Ze glimlachte vermoeid: “Wat denkt u, Gunnarstranda, spreek ik de waarheid? Ik begrijp dat u in deze zaak met iemand anders hebt gesproken.”

“Laat me het liever zo zeggen”, antwoordde de politieman scherp. “Als u zwijgt over bewijzen of dingen die van betekenis kunnen zijn, dan spreekt dat niet in uw voordeel.” Hij haalde diep adem. “U beweert dat u die vrijdag bereid was met Eyolf Strømsted te breken, maar hoe rijmt u dat met het feit dat u hem zo vlak daarna weer hebt ontmoet?”

“Ik had het nodig, ik moest hem gewoon zien.”

“Waarom?”

“Omdat mijn man was vermoord, omdat ik me alleen voelde, omdat ik iemand nodig had die me vast wilde houden. Is dat zo moeilijk te begrijpen?”

“Helemaal niet, maar er kunnen ook andere redenen zijn dat u hem trof, redenen waar u over zwijgt.”

Ze schudde moeizaam het hoofd.

“Het zou kunnen zijn dat u en uw man elkaar in de haren zijn gevlogen toen de anderen vrijdagavond waren vertrokken.”

Ze zweeg.

“Als u elkaar in de haren vloog, zijn er veel aflopen te bedenken.”

Ze zweeg nog steeds.

“Hebt u die avond ruzie gehad met uw man?”

“Nee.”

“Ik kan me bij het onderzoek niet permitteren te negeren dat u een verhouding had met een andere man.”

“Dat begrijp ik.”

“Waarom denkt u dat Reidar die avond niet naar bed ging?”

“Ik heb geen idee”, antwoordde ze giftig. “Misschien weet u het.”

“Ik kan alleen maar hypothesen bedenken, om die vervolgens te bekrachtigen of te ontkrachten.”

“Ik heb geen ruzie met Reidar gehad.”

“Werd die avond door u of door uw man Strømsteds naam genoemd?”

“Nee.”

“Ik vind dat merkwaardig.”

“Het spijt me, maar ik kan er ook niets aan doen. Eyolfs naam werd in het geheel niet genoemd.”

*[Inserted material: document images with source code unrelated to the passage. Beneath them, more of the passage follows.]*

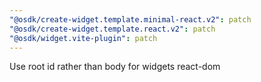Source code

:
 ```yaml
---
"@osdk/create-widget.template.minimal-react.v2": patch
"@osdk/create-widget.template.react.v2": patch
"@osdk/widget.vite-plugin": patch
---
```


Use root id rather than body for widgets react-dom
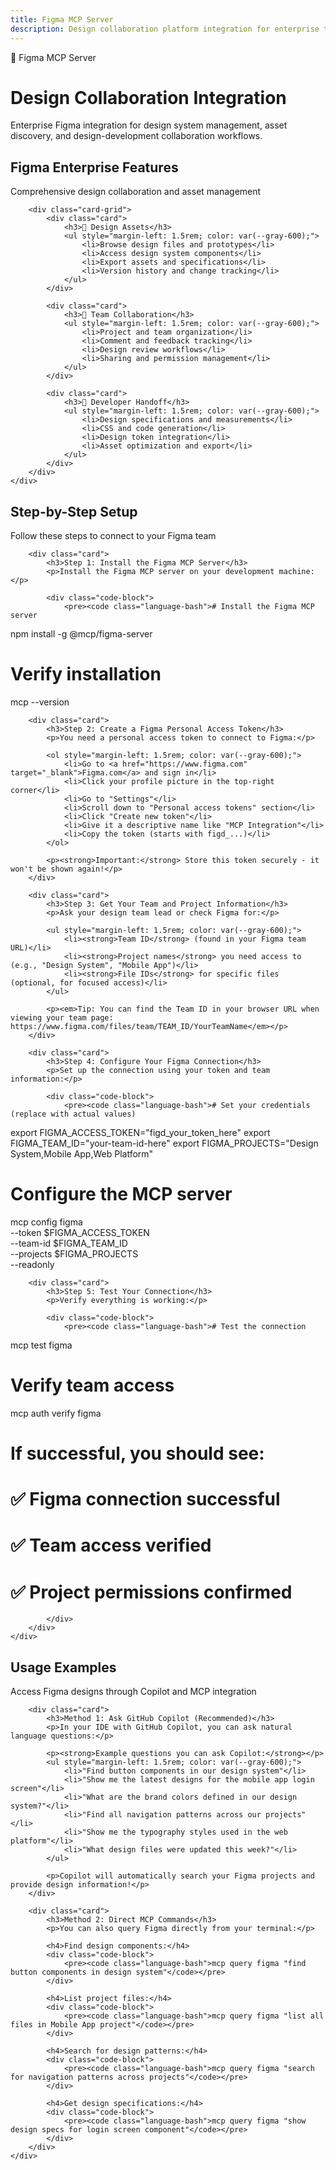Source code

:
 ```yaml
---
title: Figma MCP Server
description: Design collaboration platform integration for enterprise teams
---
```


<div class="hero">
    <div class="container">
        <div class="hero-badge">🎨 Figma MCP Server</div>
        <h1>Design Collaboration Integration</h1>
        <p>Enterprise Figma integration for design system management, asset discovery, and design-development collaboration workflows.</p>
    </div>
</div>

<div class="section">
    <div class="container">
        <div class="section-title">
            <h2>Figma Enterprise Features</h2>
            <p>Comprehensive design collaboration and asset management</p>
        </div>
        
        <div class="card-grid">
            <div class="card">
                <h3>🎨 Design Assets</h3>
                <ul style="margin-left: 1.5rem; color: var(--gray-600);">
                    <li>Browse design files and prototypes</li>
                    <li>Access design system components</li>
                    <li>Export assets and specifications</li>
                    <li>Version history and change tracking</li>
                </ul>
            </div>
            
            <div class="card">
                <h3>👥 Team Collaboration</h3>
                <ul style="margin-left: 1.5rem; color: var(--gray-600);">
                    <li>Project and team organization</li>
                    <li>Comment and feedback tracking</li>
                    <li>Design review workflows</li>
                    <li>Sharing and permission management</li>
                </ul>
            </div>
            
            <div class="card">
                <h3>🔧 Developer Handoff</h3>
                <ul style="margin-left: 1.5rem; color: var(--gray-600);">
                    <li>Design specifications and measurements</li>
                    <li>CSS and code generation</li>
                    <li>Design token integration</li>
                    <li>Asset optimization and export</li>
                </ul>
            </div>
        </div>
    </div>
</div>

<div class="section section-alt">
    <div class="container">
        <div class="section-title">
            <h2>Step-by-Step Setup</h2>
            <p>Follow these steps to connect to your Figma team</p>
        </div>
        
        <div class="card">
            <h3>Step 1: Install the Figma MCP Server</h3>
            <p>Install the Figma MCP server on your development machine:</p>
            
            <div class="code-block">
                <pre><code class="language-bash"># Install the Figma MCP server
npm install -g @mcp/figma-server

# Verify installation
mcp --version</code></pre>
            </div>
        </div>
        
        <div class="card">
            <h3>Step 2: Create a Figma Personal Access Token</h3>
            <p>You need a personal access token to connect to Figma:</p>
            
            <ol style="margin-left: 1.5rem; color: var(--gray-600);">
                <li>Go to <a href="https://www.figma.com" target="_blank">Figma.com</a> and sign in</li>
                <li>Click your profile picture in the top-right corner</li>
                <li>Go to "Settings"</li>
                <li>Scroll down to "Personal access tokens" section</li>
                <li>Click "Create new token"</li>
                <li>Give it a descriptive name like "MCP Integration"</li>
                <li>Copy the token (starts with figd_...)</li>
            </ol>
            
            <p><strong>Important:</strong> Store this token securely - it won't be shown again!</p>
        </div>
        
        <div class="card">
            <h3>Step 3: Get Your Team and Project Information</h3>
            <p>Ask your design team lead or check Figma for:</p>
            
            <ul style="margin-left: 1.5rem; color: var(--gray-600);">
                <li><strong>Team ID</strong> (found in your Figma team URL)</li>
                <li><strong>Project names</strong> you need access to (e.g., "Design System", "Mobile App")</li>
                <li><strong>File IDs</strong> for specific files (optional, for focused access)</li>
            </ul>
            
            <p><em>Tip: You can find the Team ID in your browser URL when viewing your team page: https://www.figma.com/files/team/TEAM_ID/YourTeamName</em></p>
        </div>
        
        <div class="card">
            <h3>Step 4: Configure Your Figma Connection</h3>
            <p>Set up the connection using your token and team information:</p>
            
            <div class="code-block">
                <pre><code class="language-bash"># Set your credentials (replace with actual values)
export FIGMA_ACCESS_TOKEN="figd_your_token_here"
export FIGMA_TEAM_ID="your-team-id-here"
export FIGMA_PROJECTS="Design System,Mobile App,Web Platform"

# Configure the MCP server
mcp config figma \
  --token $FIGMA_ACCESS_TOKEN \
  --team-id $FIGMA_TEAM_ID \
  --projects $FIGMA_PROJECTS \
  --readonly</code></pre>
            </div>
        </div>
        
        <div class="card">
            <h3>Step 5: Test Your Connection</h3>
            <p>Verify everything is working:</p>
            
            <div class="code-block">
                <pre><code class="language-bash"># Test the connection
mcp test figma

# Verify team access
mcp auth verify figma

# If successful, you should see:
# ✅ Figma connection successful
# ✅ Team access verified
# ✅ Project permissions confirmed</code></pre>
            </div>
        </div>
    </div>
</div>

<div class="section">
    <div class="container">
        <div class="section-title">
            <h2>Usage Examples</h2>
            <p>Access Figma designs through Copilot and MCP integration</p>
        </div>
        
        <div class="card">
            <h3>Method 1: Ask GitHub Copilot (Recommended)</h3>
            <p>In your IDE with GitHub Copilot, you can ask natural language questions:</p>
            
            <p><strong>Example questions you can ask Copilot:</strong></p>
            <ul style="margin-left: 1.5rem; color: var(--gray-600);">
                <li>"Find button components in our design system"</li>
                <li>"Show me the latest designs for the mobile app login screen"</li>
                <li>"What are the brand colors defined in our design system?"</li>
                <li>"Find all navigation patterns across our projects"</li>
                <li>"Show me the typography styles used in the web platform"</li>
                <li>"What design files were updated this week?"</li>
            </ul>
            
            <p>Copilot will automatically search your Figma projects and provide design information!</p>
        </div>
        
        <div class="card">
            <h3>Method 2: Direct MCP Commands</h3>
            <p>You can also query Figma directly from your terminal:</p>
            
            <h4>Find design components:</h4>
            <div class="code-block">
                <pre><code class="language-bash">mcp query figma "find button components in design system"</code></pre>
            </div>

            <h4>List project files:</h4>
            <div class="code-block">
                <pre><code class="language-bash">mcp query figma "list all files in Mobile App project"</code></pre>
            </div>

            <h4>Search for design patterns:</h4>
            <div class="code-block">
                <pre><code class="language-bash">mcp query figma "search for navigation patterns across projects"</code></pre>
            </div>

            <h4>Get design specifications:</h4>
            <div class="code-block">
                <pre><code class="language-bash">mcp query figma "show design specs for login screen component"</code></pre>
            </div>
        </div>
    </div>
</div>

“U hebt uw verklaring al een keer moeten aanpassen. Ik vraag het u nog één keer: hebt u die avond met uw man gesproken over uw ontrouw?”

“Het antwoord is nee”, zei ze koppig met zachte stem en neergeslagen blik.

De politieman keek haar aan. “Weet u of Strømsted een ander heeft?” vroeg hij zachtjes.

“Dat moet u aan hem vragen, niet aan mij.”

“Maar hij is al lange tijd uw minnaar, dus u moet zich in die richting toch gedachten hebben gevormd: of hij ook anderen ziet.”

“Natuurlijk. Ik neem aan dat hij ook andere vrouwen ziet, sporadisch. Maar in hoeverre hij ook met hen naar bed gaat, weet ik niet, ik heb besloten dat ik daarover niet ga speculeren.”

“Hij woont samen met iemand”, zei Gunnarstranda.

Een fractie van een seconde zette ze grote ogen op, toen sloeg ze haar blik weer neer en lachte superieur. “Dat doet hij zeker niet, dat weet ik.”

De politieman glimlachte mild en verrast. “Wist u niet dat hij samenwoonde?”

“Dat geloof ik niet.”

“Waarom betwijfelt u dat?”

“Ik heb hem tenslotte drie jaar lang wekelijks bezocht. Ik heb nog nooit iets van damesondergoed of een pakje tampons in dat huis gezien, geen hooggehakte schoenen …”

“Heeft hij geen tweepersoonsbed?”

“Alle mannen hebben een tweepersoonsbed.”

“O ja?” Gunnarstranda slikte een keer en tuitte zijn lippen, alsof hij iets had geleerd. Vervolgens vroeg hij: “Waarom denkt u dat hij u zondagavond niet mee naar huis nam, toen u naar de danszaal was gekomen? Waarom denkt u dat u op een parkeerplaats terechtkwam?”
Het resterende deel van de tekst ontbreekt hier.